- [SOURCE MATERIAL]:
= = = = =

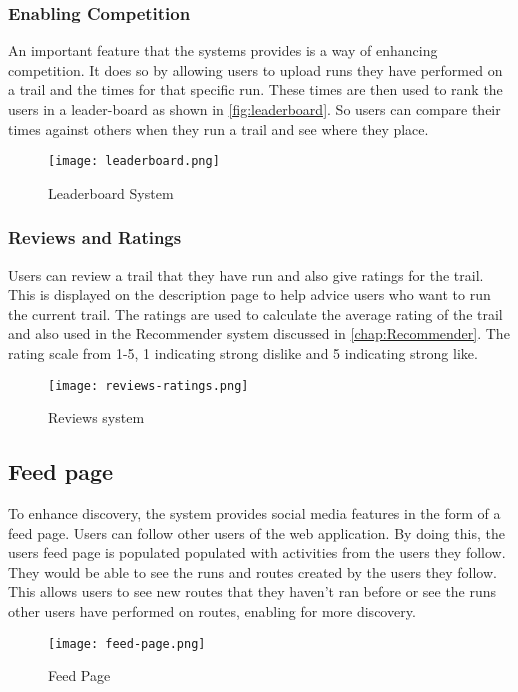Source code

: \subsubsection{Enabling Competition}
An important feature that the systems provides is a way of enhancing competition. It does so by allowing users to upload runs they have performed on a trail and the times for that specific run. These times are then used to rank the users in a leader-board as shown in \autoref{fig:leaderboard}. So users can compare their times against others when they run a trail and see where they place. 

\begin{figure}[htb!]
    \centering
    \texttt{[image: leaderboard.png]}
    \caption{Leaderboard System}
    \label{fig:leaderboard}
\end{figure}

\subsubsection{Reviews and Ratings}
Users can review a trail that they have run and also give ratings for the trail. This is displayed on the description page to help advice users who want to run the current trail. The ratings are used to calculate the average rating of the trail and also used in the Recommender system discussed in \autoref{chap:Recommender}. The rating scale \cite{wright1982rating} from 1-5, 1 indicating strong dislike and 5 indicating strong like.

\begin{figure}[htb!]
    \centering
    \texttt{[image: reviews-ratings.png]}
    \caption{Reviews system}
    \label{fig:reviews}
\end{figure}

\subsection{Feed page}
To enhance discovery, the system provides social media features in the form of a feed page. Users can follow other users of the web application. By doing this, the users feed page is populated populated with activities from the users they follow. They would be able to see the runs and routes created by the users they follow. This allows users to see new routes that they haven't ran before or see the runs other users have performed on routes, enabling for more discovery.

\begin{figure}[htb!]
    \centering
    \texttt{[image: feed-page.png]}
    \caption{Feed Page}
    \label{fig:feedPage}
\end{figure}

= = = = =

The listing above must be retyped word for word, without the pictures.

Source code

: \subsubsection{Enabling Competition}
An important feature that the systems provides is a way of enhancing competition. It does so by allowing users to upload runs they have performed on a trail and the times for that specific run. These times are then used to rank the users in a leader-board as shown in \autoref{fig:leaderboard}. So users can compare their times against others when they run a trail and see where they place. 

\begin{figure}[htb!]
    \centering
    \texttt{[image: leaderboard.png]}
    \caption{Leaderboard System}
    \label{fig:leaderboard}
\end{figure}

\subsubsection{Reviews and Ratings}
Users can review a trail that they have run and also give ratings for the trail. This is displayed on the description page to help advice users who want to run the current trail. The ratings are used to calculate the average rating of the trail and also used in the Recommender system discussed in \autoref{chap:Recommender}. The rating scale \cite{wright1982rating} from 1-5, 1 indicating strong dislike and 5 indicating strong like.

\begin{figure}[htb!]
    \centering
    \texttt{[image: reviews-ratings.png]}
    \caption{Reviews system}
    \label{fig:reviews}
\end{figure}

\subsection{Feed page}
To enhance discovery, the system provides social media features in the form of a feed page. Users can follow other users of the web application. By doing this, the users feed page is populated populated with activities from the users they follow. They would be able to see the runs and routes created by the users they follow. This allows users to see new routes that they haven't ran before or see the runs other users have performed on routes, enabling for more discovery.

\begin{figure}[htb!]
    \centering
    \texttt{[image: feed-page.png]}
    \caption{Feed Page}
    \label{fig:feedPage}
\end{figure}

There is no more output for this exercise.